Eurocell managed to increase earnings per share from a loss to a profit, over the last 12 months.
Earnings per share growth rates aren't particularly useful for comparing with the share price, when a company has moved from loss to profit. But we may find different metrics more enlightening.
We don't see any weakness in the Eurocell's dividend so the steady payout can't really explain the share price drop. The revenue trend doesn't seem to explain why the share price is down. Of course, it could simply be that it simply fell short of the market consensus expectations.
The graphic below depicts how earnings and revenue have changed over time (unveil the exact values by clicking on the image).

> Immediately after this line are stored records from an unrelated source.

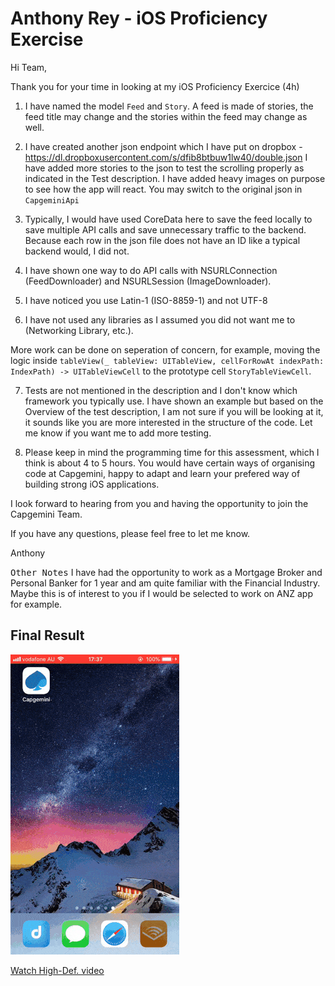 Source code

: Anthony Rey - iOS Proficiency Exercise
====

Hi Team,

Thank you for your time in looking at my iOS Proficiency Exercice (4h)

1. I have named the model `Feed` and `Story`. A feed is made of stories, the feed title may change and the stories within the feed may change as well.

2. I have created another json endpoint which I have put on dropbox - https://dl.dropboxusercontent.com/s/dfib8btbuw1lw40/double.json
   I have added more stories to the json to test the scrolling properly as indicated in the Test description. I have added heavy images on purpose to see how the app will react.
   You may switch to the original json in `CapgeminiApi`

3. Typically, I would have used CoreData here to save the feed locally to save multiple API calls and save unnecessary traffic to the backend. 
Because each row in the json file does not have an ID like a typical backend would, I did not. 

4. I have shown one way to do API calls with NSURLConnection (FeedDownloader) and NSURLSession (ImageDownloader).

5. I have noticed you use Latin-1 (ISO-8859-1) and not UTF-8

6. I have not used any libraries as I assumed you did not want me to (Networking Library, etc.). 

More work can be done on seperation of concern, for example, moving the logic inside `tableView(_ tableView: UITableView, cellForRowAt indexPath: IndexPath) -> UITableViewCell` to the prototype cell `StoryTableViewCell`. 

7. Tests are not mentioned in the description and I don't know which framework you typically use. I have shown an example but based on the Overview of the test description, I am not sure if you will be looking at it, it sounds like you are more interested in the structure of the code. Let me know if you want me to add more testing.

8. Please keep in mind the programming time for this assessment, which I think is about 4 to 5 hours. You would have certain ways of organising code at Capgemini, happy to adapt and learn your prefered way of building strong iOS applications.

I look forward to hearing from you and having the opportunity to join the Capgemini Team.

If you have any questions, please feel free to let me know.

Anthony

<kbd>Other Notes</kbd> I have had the opportunity to work as a Mortgage Broker and Personal Banker for 1 year and am quite familiar with the Financial Industry. Maybe this is of interest to you if I would be selected to work on ANZ app for example.

## Final Result

![Capgemini](https://github.com/Sydney-o9/Capgemini/blob/master/Doc/Capgemini.gif)

[Watch High-Def. video](https://www.youtube.com/watch?v=sltt3zey9_I)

It's probably worth noting we've seen significant insider buying in the last quarter, which we consider a positive. On the other hand, we think the revenue and earnings trends are much more meaningful measures of the business. This free report showing analyst forecasts should help you form a view on Eurocell
What About Dividends?
As well as measuring the share price return, investors should also consider the total shareholder return (TSR). The TSR is a return calculation that accounts for the value of cash dividends (assuming that any dividend received was reinvested) and the calculated value of any discounted capital raisings and spin-offs. So for companies that pay a generous dividend, the TSR is often a lot higher than the share price return. As it happens, Eurocell's TSR for the last 1 year was -30%, which exceeds the share price return mentioned earlier. This is largely a result of its dividend payments!